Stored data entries

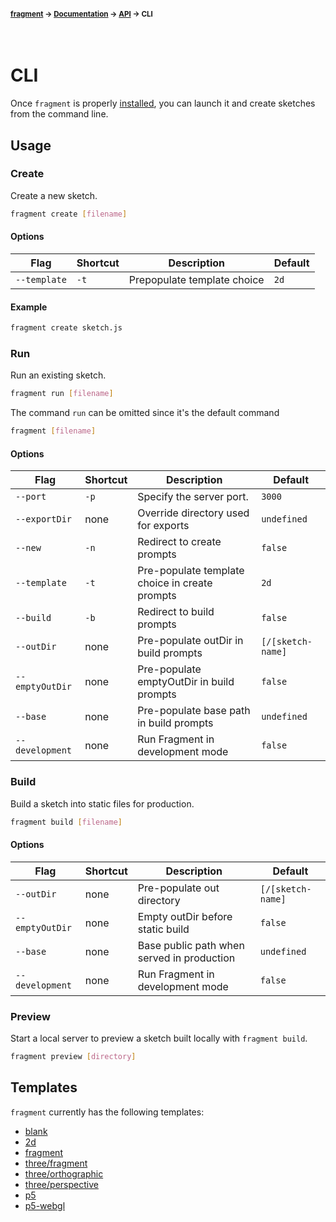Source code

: #### <sup>[fragment](../../README.md) → [Documentation](../README.md) → [API](../README.md#apis) → CLI</sup>
<br>

# CLI

Once `fragment` is properly [installed](../../README.md#installation), you can launch it and create sketches from the command line.

## Usage

### Create

Create a new sketch.

```bash
fragment create [filename]
```

#### Options

| Flag | Shortcut | Description | Default |
|---|---|---|---|
|`--template`| `-t` | Prepopulate template choice | `2d` |

#### Example

```bash
fragment create sketch.js
```

### Run

Run an existing sketch.

```bash
fragment run [filename]
```
The command `run` can be omitted since it's the default command

```bash
fragment [filename]
```

#### Options

| Flag | Shortcut | Description | Default |
|---|---|---|---|
|`--port`| `-p` | Specify the server port.  | `3000` |
|`--exportDir`| none | Override directory used for exports  | `undefined` |
|`--new`| `-n` | Redirect to create prompts | `false` |
|`--template`| `-t` | Pre-populate template choice in create prompts | `2d` |
|`--build`| `-b` | Redirect to build prompts  | `false` |
|`--outDir`| none | Pre-populate outDir in build prompts  | `[/[sketch-name]` |
|`--emptyOutDir`| none | Pre-populate emptyOutDir in build prompts  | `false` |
|`--base`| none | Pre-populate base path in build prompts | `undefined` |
|`--development`| none | Run Fragment in development mode  | `false` |

### Build

Build a sketch into static files for production.

```bash
fragment build [filename]
```

#### Options

| Flag | Shortcut | Description | Default |
|---|---|---|---|
|`--outDir`| none | Pre-populate out directory  | `[/[sketch-name]` |
|`--emptyOutDir`| none | Empty outDir before static build  | `false` |
|`--base`| none | Base public path when served in production  | `undefined` |
|`--development`| none | Run Fragment in development mode  | `false` |

### Preview

Start a local server to preview a sketch built locally with `fragment build`.

```bash
fragment preview [directory]
```

## Templates

`fragment` currently has the following templates:
- [blank](../../src/cli/templates/blank/index.js)
- [2d](../../src/cli/templates/default/index.js)
- [fragment](../../src/cli/templates/fragment-gl/index.js)
- [three/fragment](../../src/cli/templates/three-fragment/index.js)
- [three/orthographic](../../src/cli/templates/three-orthographic/index.js)
- [three/perspective](../../src/cli/templates/three-perspective/index.js)
- [p5](../../src/cli/templates/p5/index.js)
- [p5-webgl](../../src/cli/templates/p5-webgl/index.js)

ASSIGNMENT: Within the records, filter for lines that contain the word "server" and show each one.

TASK RESULT:
|`--port`| `-p` | Specify the server port.  | `3000` |
Start a local server to preview a sketch built locally with `fragment build`.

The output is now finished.